▶ Task description:
Pick out each line below containing "Interface".

▶ Input data:
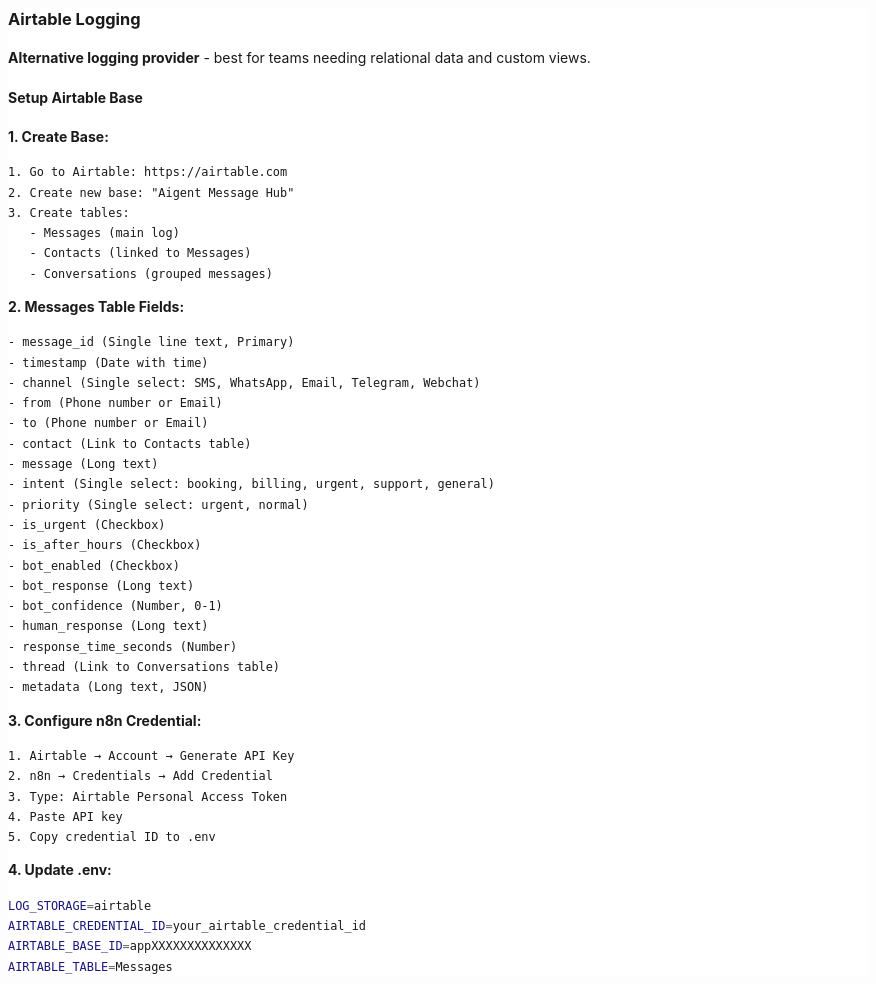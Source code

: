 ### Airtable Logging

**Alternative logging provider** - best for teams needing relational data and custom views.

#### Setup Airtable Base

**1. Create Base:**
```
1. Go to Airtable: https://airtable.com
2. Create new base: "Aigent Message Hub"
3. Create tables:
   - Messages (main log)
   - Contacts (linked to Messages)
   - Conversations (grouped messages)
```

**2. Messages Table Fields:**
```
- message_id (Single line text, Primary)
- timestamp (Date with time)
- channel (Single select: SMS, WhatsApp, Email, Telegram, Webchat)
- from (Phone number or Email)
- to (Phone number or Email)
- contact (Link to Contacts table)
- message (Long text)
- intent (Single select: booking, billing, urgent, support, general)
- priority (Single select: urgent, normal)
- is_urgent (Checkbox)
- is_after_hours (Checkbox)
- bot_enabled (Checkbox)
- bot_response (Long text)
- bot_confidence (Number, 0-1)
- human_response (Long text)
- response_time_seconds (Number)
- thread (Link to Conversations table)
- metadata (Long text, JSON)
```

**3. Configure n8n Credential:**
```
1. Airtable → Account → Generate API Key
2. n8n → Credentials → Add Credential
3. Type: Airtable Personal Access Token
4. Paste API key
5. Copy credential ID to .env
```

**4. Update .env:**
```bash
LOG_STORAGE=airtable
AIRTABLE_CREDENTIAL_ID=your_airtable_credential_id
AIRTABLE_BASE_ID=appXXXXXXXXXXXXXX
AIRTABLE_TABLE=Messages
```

* * *

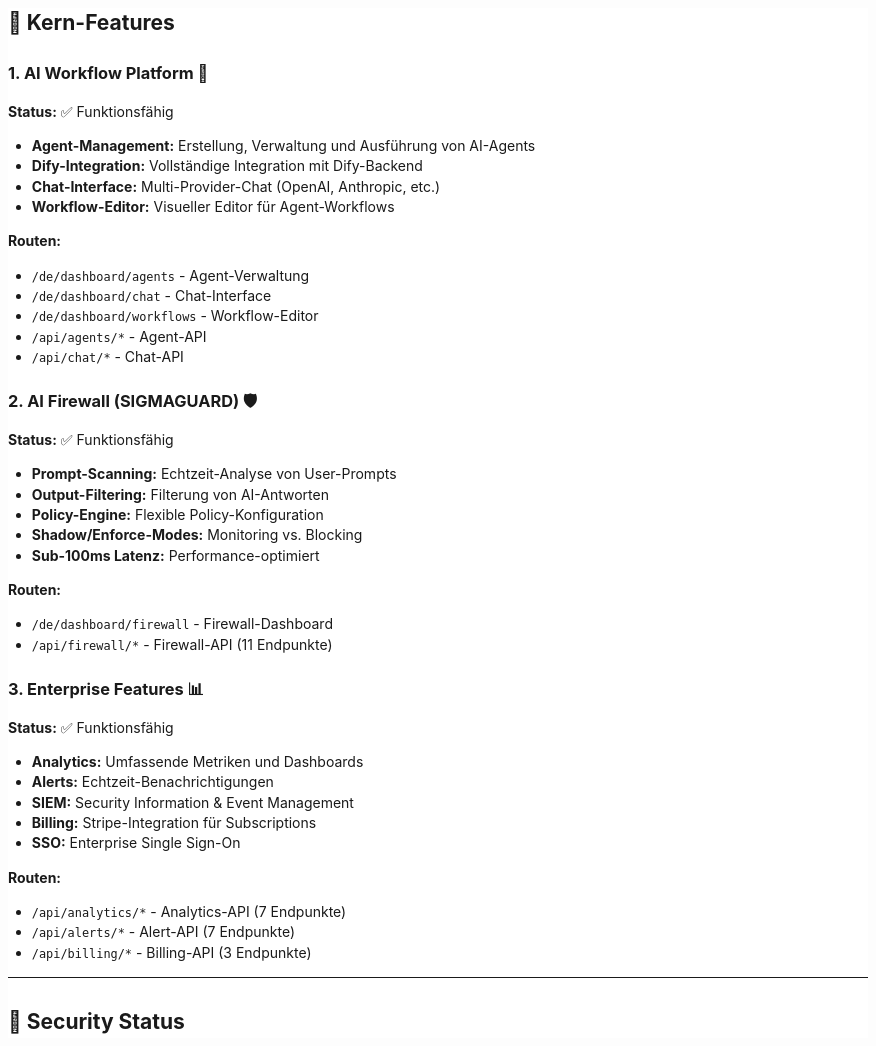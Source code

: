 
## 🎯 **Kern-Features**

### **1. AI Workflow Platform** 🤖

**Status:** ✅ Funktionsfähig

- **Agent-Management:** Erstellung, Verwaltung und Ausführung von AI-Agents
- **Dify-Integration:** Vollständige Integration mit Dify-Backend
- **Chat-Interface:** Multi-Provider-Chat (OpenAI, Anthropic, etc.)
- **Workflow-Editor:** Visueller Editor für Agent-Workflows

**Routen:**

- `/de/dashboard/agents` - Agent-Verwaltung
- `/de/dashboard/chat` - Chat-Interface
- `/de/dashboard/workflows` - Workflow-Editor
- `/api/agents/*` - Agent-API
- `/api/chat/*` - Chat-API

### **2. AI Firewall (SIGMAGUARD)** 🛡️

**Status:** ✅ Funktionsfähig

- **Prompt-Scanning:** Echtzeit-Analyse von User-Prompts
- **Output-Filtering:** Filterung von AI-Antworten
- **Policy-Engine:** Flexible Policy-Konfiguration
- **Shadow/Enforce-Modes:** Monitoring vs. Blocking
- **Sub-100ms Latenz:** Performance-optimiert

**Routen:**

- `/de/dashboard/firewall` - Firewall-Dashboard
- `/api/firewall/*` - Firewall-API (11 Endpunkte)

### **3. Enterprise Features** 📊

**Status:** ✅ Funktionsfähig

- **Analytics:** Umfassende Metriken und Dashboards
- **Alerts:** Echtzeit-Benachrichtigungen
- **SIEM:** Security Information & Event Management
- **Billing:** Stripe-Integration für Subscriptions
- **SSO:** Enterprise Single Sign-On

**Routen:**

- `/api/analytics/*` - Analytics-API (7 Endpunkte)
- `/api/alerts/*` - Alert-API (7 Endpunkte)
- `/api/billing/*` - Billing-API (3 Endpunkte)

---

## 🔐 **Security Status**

--

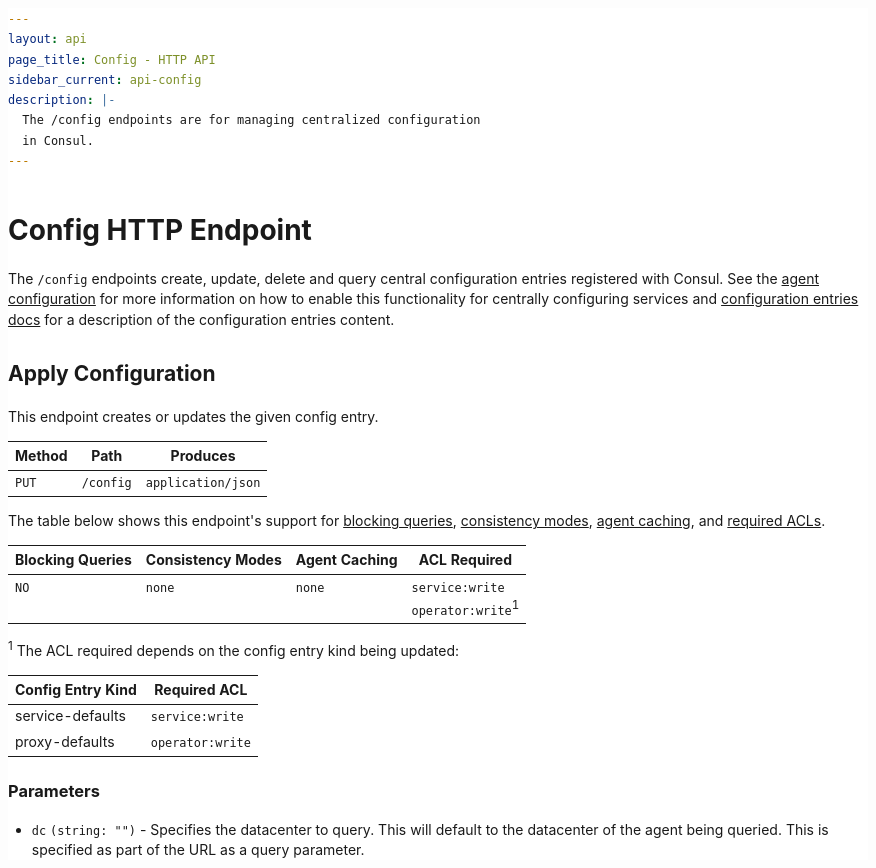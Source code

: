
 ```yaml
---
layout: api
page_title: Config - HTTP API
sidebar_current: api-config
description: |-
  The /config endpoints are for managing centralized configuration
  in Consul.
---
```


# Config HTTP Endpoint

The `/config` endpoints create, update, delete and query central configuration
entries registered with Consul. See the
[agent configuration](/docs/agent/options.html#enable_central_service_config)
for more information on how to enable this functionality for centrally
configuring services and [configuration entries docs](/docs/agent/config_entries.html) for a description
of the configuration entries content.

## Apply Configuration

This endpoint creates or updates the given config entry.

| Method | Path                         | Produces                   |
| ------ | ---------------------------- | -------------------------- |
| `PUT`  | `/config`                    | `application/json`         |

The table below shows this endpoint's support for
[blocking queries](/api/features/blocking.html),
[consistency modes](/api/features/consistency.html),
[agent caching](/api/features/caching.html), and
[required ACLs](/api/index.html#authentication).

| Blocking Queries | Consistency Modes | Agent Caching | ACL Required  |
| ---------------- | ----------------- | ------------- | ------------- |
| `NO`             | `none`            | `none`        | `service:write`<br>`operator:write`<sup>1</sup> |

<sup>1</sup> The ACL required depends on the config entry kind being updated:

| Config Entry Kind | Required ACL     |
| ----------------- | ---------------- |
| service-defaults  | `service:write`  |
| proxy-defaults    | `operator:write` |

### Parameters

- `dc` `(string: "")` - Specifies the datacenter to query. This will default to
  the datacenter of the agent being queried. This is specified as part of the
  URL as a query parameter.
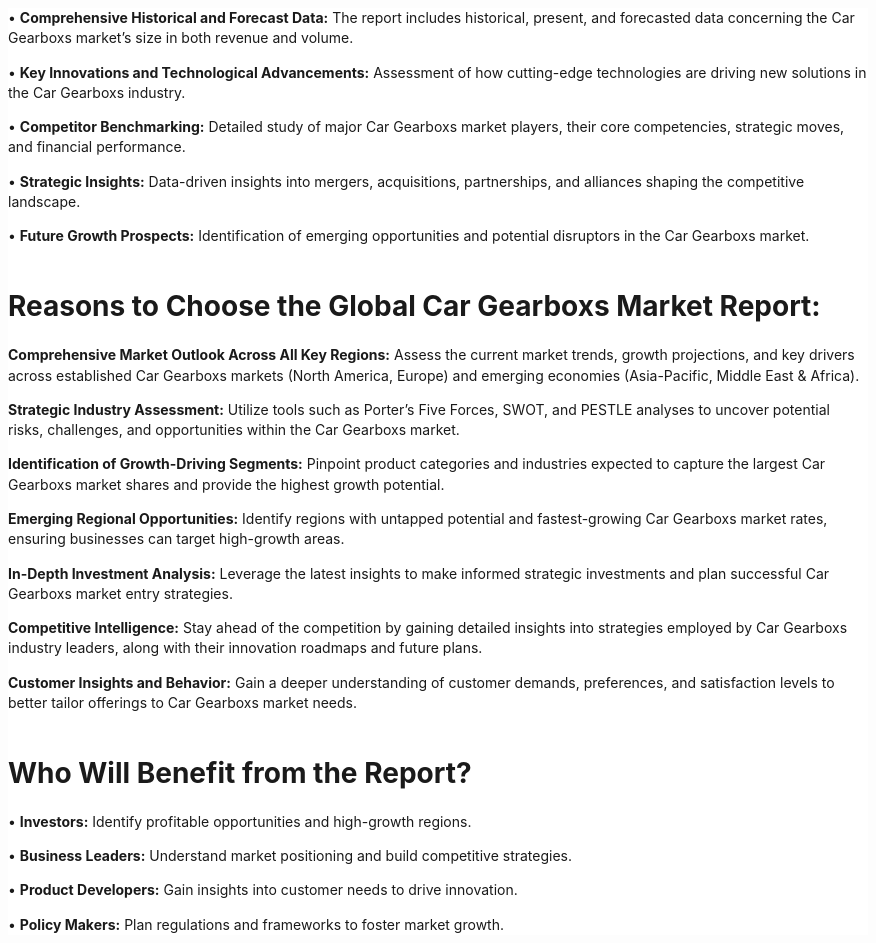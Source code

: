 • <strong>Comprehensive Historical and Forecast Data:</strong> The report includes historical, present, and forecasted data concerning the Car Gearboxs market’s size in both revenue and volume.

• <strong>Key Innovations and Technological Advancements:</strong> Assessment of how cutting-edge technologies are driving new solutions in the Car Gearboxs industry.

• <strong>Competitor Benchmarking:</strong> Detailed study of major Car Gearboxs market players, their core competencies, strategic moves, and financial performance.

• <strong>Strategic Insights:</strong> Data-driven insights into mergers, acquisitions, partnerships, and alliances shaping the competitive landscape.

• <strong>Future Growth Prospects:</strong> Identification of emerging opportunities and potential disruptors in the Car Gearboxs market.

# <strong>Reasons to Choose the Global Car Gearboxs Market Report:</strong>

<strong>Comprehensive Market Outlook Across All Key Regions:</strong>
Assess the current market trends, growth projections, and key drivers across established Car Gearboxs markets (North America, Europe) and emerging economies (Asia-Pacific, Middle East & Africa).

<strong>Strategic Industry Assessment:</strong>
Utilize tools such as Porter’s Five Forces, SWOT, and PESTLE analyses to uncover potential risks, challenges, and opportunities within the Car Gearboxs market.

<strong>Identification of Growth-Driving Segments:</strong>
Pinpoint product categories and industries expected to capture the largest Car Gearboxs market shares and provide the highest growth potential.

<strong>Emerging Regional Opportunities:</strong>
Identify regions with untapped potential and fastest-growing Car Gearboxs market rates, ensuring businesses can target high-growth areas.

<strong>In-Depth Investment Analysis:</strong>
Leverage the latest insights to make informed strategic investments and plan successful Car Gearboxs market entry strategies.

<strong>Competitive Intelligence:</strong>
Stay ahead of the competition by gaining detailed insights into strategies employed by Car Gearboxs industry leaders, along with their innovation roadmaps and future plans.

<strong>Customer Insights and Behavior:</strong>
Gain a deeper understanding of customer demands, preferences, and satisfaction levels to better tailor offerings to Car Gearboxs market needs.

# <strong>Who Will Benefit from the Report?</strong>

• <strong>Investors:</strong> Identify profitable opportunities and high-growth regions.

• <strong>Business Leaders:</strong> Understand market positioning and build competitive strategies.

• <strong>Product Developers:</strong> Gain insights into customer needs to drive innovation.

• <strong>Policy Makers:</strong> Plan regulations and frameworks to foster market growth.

▶ Answer space:
- **Chat-Interface:** Multi-Provider-Chat (OpenAI, Anthropic, etc.)
- `/de/dashboard/chat` - Chat-Interface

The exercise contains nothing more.